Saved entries
--- START ---
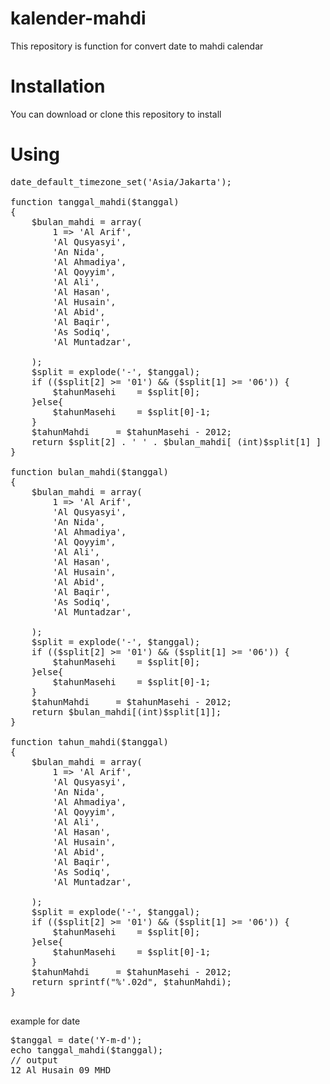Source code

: # kalender-mahdi
This repository is function for convert date to mahdi calendar
# Installation
You can download or clone this repository to install
# Using
<pre>
date_default_timezone_set('Asia/Jakarta');

function tanggal_mahdi($tanggal)
{
	$bulan_mahdi = array(
		1 => 'Al Arif',
		'Al Qusyasyi',
		'An Nida',
		'Al Ahmadiya',
		'Al Qoyyim',
		'Al Ali',
		'Al Hasan',
		'Al Husain',
		'Al Abid',
		'Al Baqir',
		'As Sodiq',
		'Al Muntadzar',
		
	);
	$split = explode('-', $tanggal);
	if (($split[2] >= '01') && ($split[1] >= '06')) {
		$tahunMasehi 	= $split[0];
	}else{
		$tahunMasehi 	= $split[0]-1;
	}
	$tahunMahdi		= $tahunMasehi - 2012;
	return $split[2] . ' ' . $bulan_mahdi[ (int)$split[1] ] . ' ' . sprintf("%'.02d", $tahunMahdi).' MHD'; 
}

function bulan_mahdi($tanggal)
{
	$bulan_mahdi = array(
		1 => 'Al Arif',
		'Al Qusyasyi',
		'An Nida',
		'Al Ahmadiya',
		'Al Qoyyim',
		'Al Ali',
		'Al Hasan',
		'Al Husain',
		'Al Abid',
		'Al Baqir',
		'As Sodiq',
		'Al Muntadzar',
		
	);
	$split = explode('-', $tanggal);
	if (($split[2] >= '01') && ($split[1] >= '06')) {
		$tahunMasehi 	= $split[0];
	}else{
		$tahunMasehi 	= $split[0]-1;
	}
	$tahunMahdi		= $tahunMasehi - 2012;
	return $bulan_mahdi[(int)$split[1]]; 
}

function tahun_mahdi($tanggal)
{	
	$bulan_mahdi = array(
		1 => 'Al Arif',
		'Al Qusyasyi',
		'An Nida',
		'Al Ahmadiya',
		'Al Qoyyim',
		'Al Ali',
		'Al Hasan',
		'Al Husain',
		'Al Abid',
		'Al Baqir',
		'As Sodiq',
		'Al Muntadzar',
		
	);
	$split = explode('-', $tanggal);
	if (($split[2] >= '01') && ($split[1] >= '06')) {
		$tahunMasehi 	= $split[0];
	}else{
		$tahunMasehi 	= $split[0]-1;
	}
	$tahunMahdi		= $tahunMasehi - 2012;
	return sprintf("%'.02d", $tahunMahdi);
}

</pre>
example for date
<pre>
$tanggal = date('Y-m-d');
echo tanggal_mahdi($tanggal);
// output
12 Al Husain 09 MHD
</pre>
--- END ---
Task directions: Scanning the data above, copy out every line where "repository" is found.

Result of this exercise:
This repository is function for convert date to mahdi calendar
You can download or clone this repository to install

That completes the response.